I am reading Titus Groan, an eccentric 20th century masterpiece by Mervyn Peake. It is full of words I do not know.

abactina: As far as I can determine, the side of a radiate animal (like a sea urchin) opposite from the mouth. I think he uses it to mean something that’s been swallowed, that’s gone.
daedal: As one would expect, complex and ingeniously designed.
equipoise: Again rather self-evident; equilibrium.
hanger: A copse of trees on a steep slope.
monody: An ode sung or spoken by one person.
raddle: To mark as if with red ocher (also spelled ruddle).

screak: Meaning obvious, but interesting that it’s in the dictionary; screech, creak, shriek.
spilth: The act of spilling, amount or substance spilled.
tares: Weedy plants of the vetch family, or, by extension, an unwelcome element.

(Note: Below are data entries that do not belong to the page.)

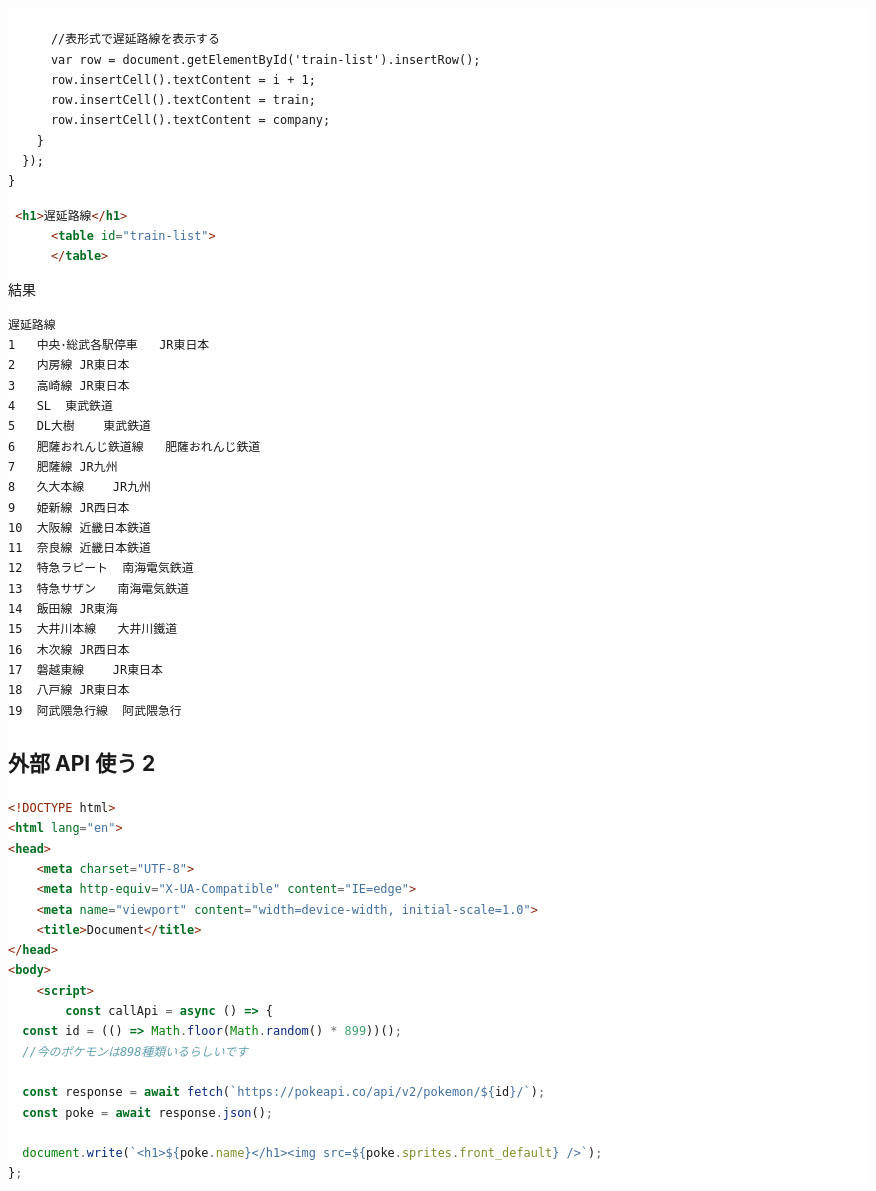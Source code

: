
```JS

      //表形式で遅延路線を表示する
      var row = document.getElementById('train-list').insertRow();
      row.insertCell().textContent = i + 1;
      row.insertCell().textContent = train;
      row.insertCell().textContent = company;
    }
  });
}
```

```HTML
 <h1>遅延路線</h1>
      <table id="train-list">
      </table>
```

結果

```
遅延路線
1	中央･総武各駅停車	JR東日本
2	内房線	JR東日本
3	高崎線	JR東日本
4	SL	東武鉄道
5	DL大樹	東武鉄道
6	肥薩おれんじ鉄道線	肥薩おれんじ鉄道
7	肥薩線	JR九州
8	久大本線	JR九州
9	姫新線	JR西日本
10	大阪線	近畿日本鉄道
11	奈良線	近畿日本鉄道
12	特急ラピート	南海電気鉄道
13	特急サザン	南海電気鉄道
14	飯田線	JR東海
15	大井川本線	大井川鐵道
16	木次線	JR西日本
17	磐越東線	JR東日本
18	八戸線	JR東日本
19	阿武隈急行線	阿武隈急行
```

## 外部 API 使う 2

```HTML
<!DOCTYPE html>
<html lang="en">
<head>
    <meta charset="UTF-8">
    <meta http-equiv="X-UA-Compatible" content="IE=edge">
    <meta name="viewport" content="width=device-width, initial-scale=1.0">
    <title>Document</title>
</head>
<body>
    <script>
        const callApi = async () => {
  const id = (() => Math.floor(Math.random() * 899))();
  //今のポケモンは898種類いるらしいです

  const response = await fetch(`https://pokeapi.co/api/v2/pokemon/${id}/`);
  const poke = await response.json();

  document.write(`<h1>${poke.name}</h1><img src=${poke.sprites.front_default} />`);
};

```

triturate: To crush, pulverize.
wodge: Bulky mass or chunk.

I started this tabulation rather late in the game, so it’s quite incomplete, but rather long even so! Seldom do I learn so many words from one author! (And more seldom, to be honest, do I actually look up the word, rather than using roots and context and moving on.)

Ms. Curmudgeon encounters Traffic

Sunday February 26, 2006 @ 03:04 AM (UTC)

I am beginning to wonder whether 25 is quite so young as my friends insist; or whether, perhaps, spending time by yourself in a consistent and internally sane world is very detrimental to your ability to cope with fools and insanity.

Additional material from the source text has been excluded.